ACTIVITY: Across the material below, count the lines that include the word "Note" and give only that count.

RECORDED INFORMATION:
----
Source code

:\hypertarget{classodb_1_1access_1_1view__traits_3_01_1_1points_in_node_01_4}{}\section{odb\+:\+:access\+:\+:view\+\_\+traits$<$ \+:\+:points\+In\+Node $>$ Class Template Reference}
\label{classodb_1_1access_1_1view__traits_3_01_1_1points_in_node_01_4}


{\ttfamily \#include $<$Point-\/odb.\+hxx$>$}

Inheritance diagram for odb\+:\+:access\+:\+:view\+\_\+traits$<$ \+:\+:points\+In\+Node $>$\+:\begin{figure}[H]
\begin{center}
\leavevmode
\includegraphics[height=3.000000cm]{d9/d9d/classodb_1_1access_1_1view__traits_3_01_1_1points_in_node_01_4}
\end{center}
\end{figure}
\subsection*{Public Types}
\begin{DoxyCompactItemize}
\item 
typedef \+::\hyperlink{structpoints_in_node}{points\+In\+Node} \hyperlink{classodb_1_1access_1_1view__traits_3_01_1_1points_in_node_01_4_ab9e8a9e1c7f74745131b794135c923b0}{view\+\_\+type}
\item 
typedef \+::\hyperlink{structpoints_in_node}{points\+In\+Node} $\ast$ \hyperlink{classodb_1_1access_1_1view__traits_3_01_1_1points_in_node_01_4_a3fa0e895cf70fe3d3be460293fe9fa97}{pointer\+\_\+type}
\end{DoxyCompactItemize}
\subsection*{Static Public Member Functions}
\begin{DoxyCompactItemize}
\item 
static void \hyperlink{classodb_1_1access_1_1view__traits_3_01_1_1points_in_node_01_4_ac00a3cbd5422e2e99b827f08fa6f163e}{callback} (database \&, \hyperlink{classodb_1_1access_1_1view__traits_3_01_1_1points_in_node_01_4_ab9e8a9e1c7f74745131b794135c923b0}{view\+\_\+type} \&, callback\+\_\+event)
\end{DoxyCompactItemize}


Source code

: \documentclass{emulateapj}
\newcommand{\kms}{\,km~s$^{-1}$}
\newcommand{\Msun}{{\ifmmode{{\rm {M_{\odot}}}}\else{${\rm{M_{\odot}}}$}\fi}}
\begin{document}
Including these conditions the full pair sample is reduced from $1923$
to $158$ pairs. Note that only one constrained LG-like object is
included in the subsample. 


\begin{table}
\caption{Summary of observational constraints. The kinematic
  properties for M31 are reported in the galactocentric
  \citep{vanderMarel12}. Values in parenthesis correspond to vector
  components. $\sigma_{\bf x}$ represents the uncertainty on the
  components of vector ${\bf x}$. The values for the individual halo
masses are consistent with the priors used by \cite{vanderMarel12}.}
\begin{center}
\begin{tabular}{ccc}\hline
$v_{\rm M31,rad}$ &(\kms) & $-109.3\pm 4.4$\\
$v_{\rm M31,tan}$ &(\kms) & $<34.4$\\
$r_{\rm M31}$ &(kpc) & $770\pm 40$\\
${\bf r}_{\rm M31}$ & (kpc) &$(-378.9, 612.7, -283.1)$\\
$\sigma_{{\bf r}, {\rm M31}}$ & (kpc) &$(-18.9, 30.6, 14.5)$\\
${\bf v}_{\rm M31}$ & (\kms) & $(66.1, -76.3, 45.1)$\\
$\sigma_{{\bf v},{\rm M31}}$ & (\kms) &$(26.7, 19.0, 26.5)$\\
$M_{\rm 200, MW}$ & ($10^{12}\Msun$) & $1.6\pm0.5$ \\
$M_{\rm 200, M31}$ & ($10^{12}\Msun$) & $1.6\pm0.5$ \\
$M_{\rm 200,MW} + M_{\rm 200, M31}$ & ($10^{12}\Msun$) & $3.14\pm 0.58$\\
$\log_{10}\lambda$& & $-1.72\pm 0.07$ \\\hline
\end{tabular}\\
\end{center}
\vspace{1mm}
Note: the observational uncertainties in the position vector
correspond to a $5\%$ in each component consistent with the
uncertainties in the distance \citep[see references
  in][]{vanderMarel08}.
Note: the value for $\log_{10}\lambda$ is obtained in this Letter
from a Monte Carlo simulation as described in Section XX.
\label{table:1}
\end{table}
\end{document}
----
RESPONSE TO THIS EXERCISE: 3